Methotrexate (MTX) is often used as the primary treatment for psoriatic arthritis (PsA). However, there are limited data to demonstrate its clinical benefit, especially for axial disease [Gottlieb A et al. J Am Acad Dermatol 2008; Ritchlin CT et al. Ann Rheum Dis 2009; Gossec L et al. Ann Rheum Dis 2011]. Gabrielle H. Kingsley, MB, PhD, FRCP, Kings College, London, United Kingdom, discussed the role of MTX in the treatment of PsA, with a focus on whether MTX can be considered a disease-modifying antirheumatic drug (DMARD).

According to Prof. Kingsley, the aim of DMARD therapy is to improve long-term outcomes, not just symptoms. However, definitive demonstration of DMARD efficacy is difficult to confirm outside of placebo-controlled, randomized, controlled trials.

The MTX in Psoriatic Arthritis (MIPA) Trial [Kingsley et al. Rheumatology. In Press 2011] was a 6-month RCT that compared MTX with placebo to test the hypothesis that the drug improves disease activity and function in PsA. Key findings from the study indicate that MTX improves self-reported symptoms but has no effect on objective joint counts or acute phase reactants, which classifies it as a “symptom-modifying agent” rather than a DMARD. Prof. Kingsley recommends a reconsideration of current guidelines, based on new data [Baranauskaite A et al. Ann Rheum Dis 2011; Lie E et al. Ann Rheum Dis 2009; Kingsley GH et al. Rheumatology. In press 2011].

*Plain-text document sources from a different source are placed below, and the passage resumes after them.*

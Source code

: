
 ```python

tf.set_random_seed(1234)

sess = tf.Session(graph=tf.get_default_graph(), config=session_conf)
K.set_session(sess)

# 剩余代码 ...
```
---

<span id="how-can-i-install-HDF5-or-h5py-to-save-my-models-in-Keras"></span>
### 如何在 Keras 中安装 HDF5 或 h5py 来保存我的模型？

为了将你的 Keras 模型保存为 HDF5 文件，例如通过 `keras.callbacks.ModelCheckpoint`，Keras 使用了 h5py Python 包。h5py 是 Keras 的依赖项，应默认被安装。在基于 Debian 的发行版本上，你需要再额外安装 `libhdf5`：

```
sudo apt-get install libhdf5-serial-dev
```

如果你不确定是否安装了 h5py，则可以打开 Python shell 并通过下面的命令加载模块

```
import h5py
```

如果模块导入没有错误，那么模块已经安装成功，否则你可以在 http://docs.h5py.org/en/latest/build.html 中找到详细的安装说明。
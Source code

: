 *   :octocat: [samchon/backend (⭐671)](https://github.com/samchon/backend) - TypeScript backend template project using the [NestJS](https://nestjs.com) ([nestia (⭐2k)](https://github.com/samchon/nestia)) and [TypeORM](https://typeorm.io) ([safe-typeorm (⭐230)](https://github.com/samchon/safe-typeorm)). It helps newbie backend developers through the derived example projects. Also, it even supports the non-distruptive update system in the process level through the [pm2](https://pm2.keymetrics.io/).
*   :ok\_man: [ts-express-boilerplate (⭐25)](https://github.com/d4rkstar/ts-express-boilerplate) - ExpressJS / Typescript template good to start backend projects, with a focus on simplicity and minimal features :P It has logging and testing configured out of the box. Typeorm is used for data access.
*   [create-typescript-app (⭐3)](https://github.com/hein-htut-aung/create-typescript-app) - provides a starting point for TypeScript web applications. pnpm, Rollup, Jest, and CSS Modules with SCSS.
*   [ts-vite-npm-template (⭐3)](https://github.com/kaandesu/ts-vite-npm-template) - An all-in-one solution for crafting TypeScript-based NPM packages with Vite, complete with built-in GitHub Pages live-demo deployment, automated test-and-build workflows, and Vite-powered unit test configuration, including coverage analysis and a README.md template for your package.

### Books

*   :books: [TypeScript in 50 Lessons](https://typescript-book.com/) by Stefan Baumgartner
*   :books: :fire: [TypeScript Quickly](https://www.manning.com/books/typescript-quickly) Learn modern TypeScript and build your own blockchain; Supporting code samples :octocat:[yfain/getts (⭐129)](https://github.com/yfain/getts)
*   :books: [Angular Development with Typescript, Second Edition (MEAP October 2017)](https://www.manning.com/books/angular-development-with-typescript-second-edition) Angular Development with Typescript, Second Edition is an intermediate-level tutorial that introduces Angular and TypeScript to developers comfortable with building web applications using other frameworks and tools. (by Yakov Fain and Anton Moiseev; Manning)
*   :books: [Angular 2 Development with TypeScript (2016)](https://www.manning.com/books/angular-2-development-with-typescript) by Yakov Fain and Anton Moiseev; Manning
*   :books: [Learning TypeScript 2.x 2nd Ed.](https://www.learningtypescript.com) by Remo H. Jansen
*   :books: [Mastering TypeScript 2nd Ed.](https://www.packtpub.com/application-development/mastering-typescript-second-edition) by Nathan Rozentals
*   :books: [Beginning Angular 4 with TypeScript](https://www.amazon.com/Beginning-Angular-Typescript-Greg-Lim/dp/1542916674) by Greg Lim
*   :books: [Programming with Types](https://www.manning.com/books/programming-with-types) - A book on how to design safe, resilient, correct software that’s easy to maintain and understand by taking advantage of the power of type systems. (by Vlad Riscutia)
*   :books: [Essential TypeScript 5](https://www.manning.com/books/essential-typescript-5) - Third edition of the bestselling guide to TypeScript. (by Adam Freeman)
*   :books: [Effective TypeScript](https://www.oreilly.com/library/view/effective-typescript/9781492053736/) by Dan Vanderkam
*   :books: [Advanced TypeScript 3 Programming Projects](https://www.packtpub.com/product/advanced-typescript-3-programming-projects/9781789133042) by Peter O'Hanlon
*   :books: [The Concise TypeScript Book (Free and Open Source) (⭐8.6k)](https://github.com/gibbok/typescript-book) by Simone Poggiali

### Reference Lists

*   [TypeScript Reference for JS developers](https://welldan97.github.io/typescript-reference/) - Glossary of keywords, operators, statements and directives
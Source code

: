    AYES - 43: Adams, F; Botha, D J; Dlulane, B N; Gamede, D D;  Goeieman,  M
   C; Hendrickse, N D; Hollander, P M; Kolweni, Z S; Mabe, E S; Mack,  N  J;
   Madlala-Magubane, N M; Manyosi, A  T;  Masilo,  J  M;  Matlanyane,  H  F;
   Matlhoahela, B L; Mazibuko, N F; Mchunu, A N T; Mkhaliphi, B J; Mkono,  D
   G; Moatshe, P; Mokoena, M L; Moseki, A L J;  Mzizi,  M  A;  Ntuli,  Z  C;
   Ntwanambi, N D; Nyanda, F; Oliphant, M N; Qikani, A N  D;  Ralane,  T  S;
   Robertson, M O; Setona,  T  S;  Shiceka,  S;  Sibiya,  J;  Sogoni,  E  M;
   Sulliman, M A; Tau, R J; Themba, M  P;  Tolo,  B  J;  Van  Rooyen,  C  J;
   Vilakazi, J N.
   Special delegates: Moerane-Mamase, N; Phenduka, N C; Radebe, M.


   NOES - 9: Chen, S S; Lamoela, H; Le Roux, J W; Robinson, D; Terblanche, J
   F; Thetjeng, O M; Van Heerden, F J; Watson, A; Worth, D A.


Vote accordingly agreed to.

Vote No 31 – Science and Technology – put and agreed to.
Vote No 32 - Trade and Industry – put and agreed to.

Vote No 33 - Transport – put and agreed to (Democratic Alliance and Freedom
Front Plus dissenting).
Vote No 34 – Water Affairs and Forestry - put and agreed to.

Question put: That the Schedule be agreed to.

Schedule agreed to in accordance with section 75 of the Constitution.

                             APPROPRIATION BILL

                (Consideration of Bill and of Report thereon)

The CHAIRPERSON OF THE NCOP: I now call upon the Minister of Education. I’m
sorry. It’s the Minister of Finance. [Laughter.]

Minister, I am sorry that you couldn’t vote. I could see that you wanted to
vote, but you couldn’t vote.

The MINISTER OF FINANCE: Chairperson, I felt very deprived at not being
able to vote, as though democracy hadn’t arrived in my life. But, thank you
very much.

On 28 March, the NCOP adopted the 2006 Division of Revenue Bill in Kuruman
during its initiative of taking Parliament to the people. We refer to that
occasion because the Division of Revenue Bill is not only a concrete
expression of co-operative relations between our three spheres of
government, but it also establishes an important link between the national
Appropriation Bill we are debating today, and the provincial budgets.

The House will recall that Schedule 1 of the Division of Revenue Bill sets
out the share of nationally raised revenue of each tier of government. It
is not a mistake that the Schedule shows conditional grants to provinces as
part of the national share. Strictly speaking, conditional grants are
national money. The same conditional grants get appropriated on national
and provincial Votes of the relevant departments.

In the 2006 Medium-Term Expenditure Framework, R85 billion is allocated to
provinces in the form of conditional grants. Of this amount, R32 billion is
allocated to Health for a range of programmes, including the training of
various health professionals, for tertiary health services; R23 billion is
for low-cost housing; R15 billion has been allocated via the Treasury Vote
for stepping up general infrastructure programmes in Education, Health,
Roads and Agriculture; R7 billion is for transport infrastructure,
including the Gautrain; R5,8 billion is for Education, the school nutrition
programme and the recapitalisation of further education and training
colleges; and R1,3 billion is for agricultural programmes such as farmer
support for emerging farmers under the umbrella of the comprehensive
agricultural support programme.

Reactive Arthritis: Clinical Insights and Treatment Options

Reactive arthritis (ReA) occurs 1 to 6 weeks after exposure to a causative organism, either postdysentery or postvenereal. John D. Carter, MD, University of South Florida, Tampa, Florida, USA, discussed the epidemiology of ReA and the pathophysiology, treatments, and outcomes of Chlamydia trachomatis-induced ReA (CiReA) [Carter JD et al. Arthritis Rheum 2009].

In the United States, the incidence of ReA is underestimated and underdiagnosed. Dr. Carter concluded that Chlamydia might be a common cause of undifferentiated spondyloarthropathies; that ocular serovars appear to be uniquely capable of causing ReA [Gerard HC et al. Microb Pathog 2010]; that ReA is a Th2-predominant disease; and that combination antibiotics show promise in the amelioration of CiReA symptoms and the elimination of the persistent state of Chlamydia.